I think the first thing I'd try would be similar to your current code:
- sort the indexes
- create a new vector of size n - m
- iterate over the original vector, copying
indexes[0]
elements, skipping an element, then copyingindexes[1] - indexes[0] - 1
elements, skip an element, and so on. -
swap
the original vector with the new one.
You might be able to do the third step with remove_copy_if
and a predicate which contains state (counting how many items it has copied and how far it is through the sorted list of indexes), but for extremely tedious and obscure reasons this isn't guaranteed to work (algorithm predicates with mutable state are problematic, it seems to be the consensus that the standard doesn't guarantee that the same copy of the predicate is used throughout the algorithm). So I really don't advise trying it, but it might help to bear in mind that what you're writing basically is a modified version of remove_copy_if
.
You could avoid the second step using a back_inserter
rather than presizing the vector, although you'd presumably still reserve the space in advance.
[Edit: come to think of it, why am I copying anything? Rather than implementing a modified remove_copy_if
, implement a modified remove_if
, and just copy to an earlier point in the vector. Then erase
/resize
at the end. I wouldn't worry about the O(m log m)
sort of the indexes until proven to be a problem, because it's unlikely to be significantly slower than the Ω(m) operation to read all the values to be removed, and store them in some kind of container.

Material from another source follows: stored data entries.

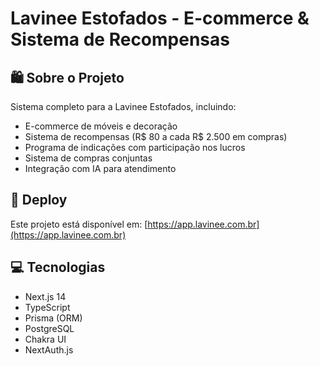 # Lavinee Estofados - E-commerce & Sistema de Recompensas

## 🛍️ Sobre o Projeto

Sistema completo para a Lavinee Estofados, incluindo:
- E-commerce de móveis e decoração
- Sistema de recompensas (R$ 80 a cada R$ 2.500 em compras)
- Programa de indicações com participação nos lucros
- Sistema de compras conjuntas
- Integração com IA para atendimento

## 🚀 Deploy

Este projeto está disponível em: [https://app.lavinee.com.br](https://app.lavinee.com.br)

## 💻 Tecnologias

- Next.js 14
- TypeScript
- Prisma (ORM)
- PostgreSQL
- Chakra UI
- NextAuth.js
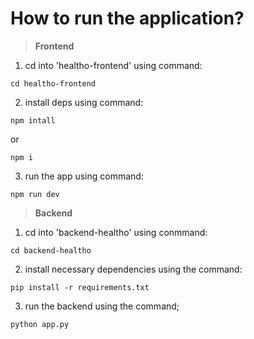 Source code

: # How to run the application?



>**Frontend**

1. cd into 'healtho-frontend' using command:

`cd healtho-frontend`

2. install deps using command:

`npm intall`

or

`npm i`

3. run the app using command:

`npm run dev`



>**Backend**

1. cd into  'backend-healtho' using conmmand:

`cd backend-healtho`

2. install necessary dependencies using the command:

`pip install -r requirements.txt`

3. run the backend using the command;

`python app.py` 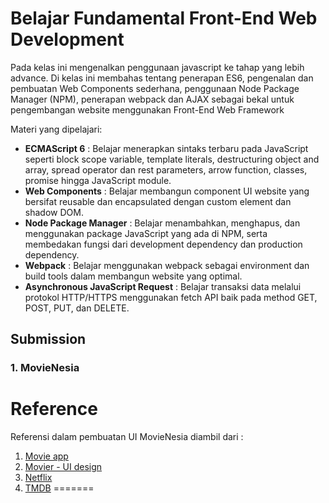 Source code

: # Belajar Fundamental Front-End Web Development


Pada kelas ini mengenalkan penggunaan javascript ke tahap yang lebih advance. Di kelas ini membahas tentang penerapan ES6, pengenalan dan pembuatan Web Components sederhana, penggunaan Node Package Manager (NPM), penerapan webpack dan AJAX sebagai bekal untuk pengembangan website menggunakan Front-End Web Framework

Materi yang dipelajari:

-   **ECMAScript 6** : Belajar menerapkan sintaks terbaru pada JavaScript seperti block scope variable, template literals, destructuring object and array, spread operator dan rest parameters, arrow function, classes, promise hingga JavaScript module.
-   **Web Components** : Belajar membangun component UI website yang bersifat reusable dan encapsulated dengan custom element dan shadow DOM.
-   **Node Package Manager** : Belajar menambahkan, menghapus, dan menggunakan package JavaScript yang ada di NPM, serta membedakan fungsi dari development dependency dan production dependency.
-   **Webpack** : Belajar menggunakan webpack sebagai environment dan build tools dalam membangun website yang optimal.
-   **Asynchronous JavaScript Request** : Belajar transaksi data melalui protokol HTTP/HTTPS menggunakan fetch API baik pada method GET, POST, PUT, dan DELETE.

## Submission

### 1. MovieNesia

# Reference

Referensi dalam pembuatan UI MovieNesia diambil dari :

1. [Movie app](https://www.figma.com/community/file/970595453636409922/Movie-app)
2. [Movier - UI design](https://www.figma.com/community/file/979669623099996040/Movier---UI-design)
3. [Netflix](https://www.netflix.com/id/)
4. [TMDB](https://www.themoviedb.org/)
=======
  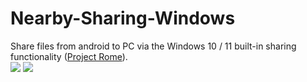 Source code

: # Nearby-Sharing-Windows
Share files from android to PC via the Windows 10 / 11 built-in sharing functionality ([Project Rome](https://github.com/microsoft/project-rome)).   
<a href=""><img src="https://img.shields.io/static/v1?label=Release&message=0.1.0&color=green&style=for-the-badge&logo=xamarin&logoColor=white" /></a>
<a href="https://play.google.com/store/apps/details?id=de.shortdev.nearby_sharing_windows"><img src="https://img.shields.io/static/v1?label=PlayStore&message=Open%20Test&color=yellow&style=for-the-badge&logo=google-play" /></a>
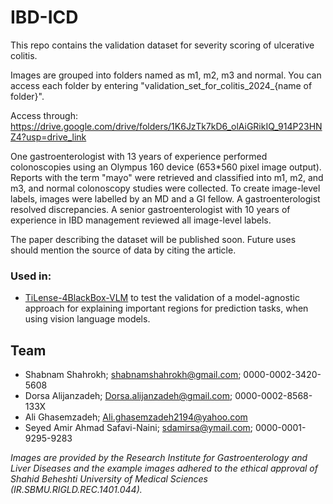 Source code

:# IBD-ICD

This repo contains the validation dataset for severity scoring of ulcerative colitis. 

Images are grouped into folders named as m1, m2, m3 and normal. You can access each folder by entering "validation_set_for_colitis_2024_{name of folder}".

Access through: https://drive.google.com/drive/folders/1K6JzTk7kD6_olAiGRikIQ_914P23HNZ4?usp=drive_link

One gastroenterologist with 13 years of experience performed colonoscopies using an Olympus 160 device (653*560 pixel image output). Reports with the term "mayo" were retrieved and classified into m1, m2, and m3, and normal colonoscopy studies were collected. To create image-level labels, images were labelled by an MD and a GI fellow. A gastroenterologist resolved discrepancies. A senior gastroenterologist with 10 years of experience in IBD management reviewed all image-level labels.

The paper describing the dataset will be published soon. Future uses should mention the source of data by citing the article. 


### Used in: 
- [TiLense-4BlackBox-VLM](https://github.com/Sdamirsa/TiLense-4BlackBox-VLM) to test the validation of a model-agnostic approach for explaining important regions for prediction tasks, when using vision language models. 

## Team

- Shabnam Shahrokh; shabnamshahrokh@gmail.com; 0000-0002-3420-5608
- Dorsa Alijanzadeh; Dorsa.alijanzadeh@gmail.com; 0000-0002-8568-133X
- Ali Ghasemzadeh; Ali.ghasemzadeh2194@yahoo.com
- Seyed Amir Ahmad Safavi-Naini; sdamirsa@ymail.com; 0000-0001-9295-9283

_Images are provided by the Research Institute for Gastroenterology and Liver Diseases and the example images adhered to the ethical approval of Shahid Beheshti University of Medical Sciences (IR.SBMU.RIGLD.REC.1401.044)._
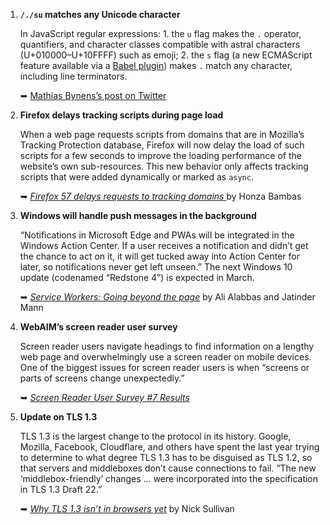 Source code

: 1. **`/./su` matches any Unicode character**

   In JavaScript regular expressions: 1. the `u` flag makes the `.` operator, quantifiers, and character classes compatible with astral characters (U+010000–U+10FFFF) such as emoji; 2. the `s` flag (a new ECMAScript feature available via a [Babel plugin](https://github.com/babel/babel/tree/master/packages/babel-plugin-transform-dotall-regex)) makes `.` match any character, including line terminators.   

   ➥ [Mathias Bynens’s post on Twitter](https://twitter.com/mathias/status/942857441171132416)

1. **Firefox delays tracking scripts during page load**

   When a web page requests scripts from domains that are in Mozilla’s Tracking Protection database, Firefox will now delay the load of such scripts for a few seconds to improve the loading performance of the website’s own sub-resources. This new behavior only affects tracking scripts that were added dynamically or marked as `async`.

   ➥ *[Firefox 57 delays requests to tracking domains
](https://www.janbambas.cz/firefox-57-delays-requests-tracking-domains/)* by Honza Bambas

1. **Windows will handle push messages in the background**

   “Notifications in Microsoft Edge and PWAs will be integrated in the Windows Action Center. If a user receives a notification and didn’t get the chance to act on it, it will get tucked away into Action Center for later, so notifications never get left unseen.” The next Windows 10 update (codenamed “Redstone 4”) is expected in March.

   ➥ *[Service Workers: Going beyond the page](https://blogs.windows.com/msedgedev/2017/12/19/service-workers-going-beyond-page/)* by Ali Alabbas and Jatinder Mann

1. **WebAIM’s screen reader user survey**

   Screen reader users navigate headings to find information on a lengthy web page and overwhelmingly use a screen reader on mobile devices. One of the biggest issues for screen reader users is when “screens or parts of screens change unexpectedly.”

   ➥ *[Screen Reader User Survey #7 Results](https://webaim.org/projects/screenreadersurvey7/)*

1. **Update on TLS 1.3**

   TLS 1.3 is the largest change to the protocol in its history. Google, Mozilla, Facebook, Cloudflare, and others have spent the last year trying to determine to what degree TLS 1.3 has to be disguised as TLS 1.2, so that servers and middleboxes don’t cause connections to fail. “The new ‘middlebox-friendly’ changes … were incorporated into the specification in TLS 1.3 Draft 22.”

   ➥ *[Why TLS 1.3 isn’t in browsers yet](https://blog.cloudflare.com/why-tls-1-3-isnt-in-browsers-yet/)* by Nick Sullivan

Then, using this container in the predicate to remove_if
may or may not be O(1)
. Sorting might turn out faster for plausible values of m
.]
Solution 4
You can copy all elements of the vector to a list unless the index in your second container, and then back to a vector. Even with your algorithm of going from the end of the vector to the front, there's a lot of work going on behind the scenes in your vector.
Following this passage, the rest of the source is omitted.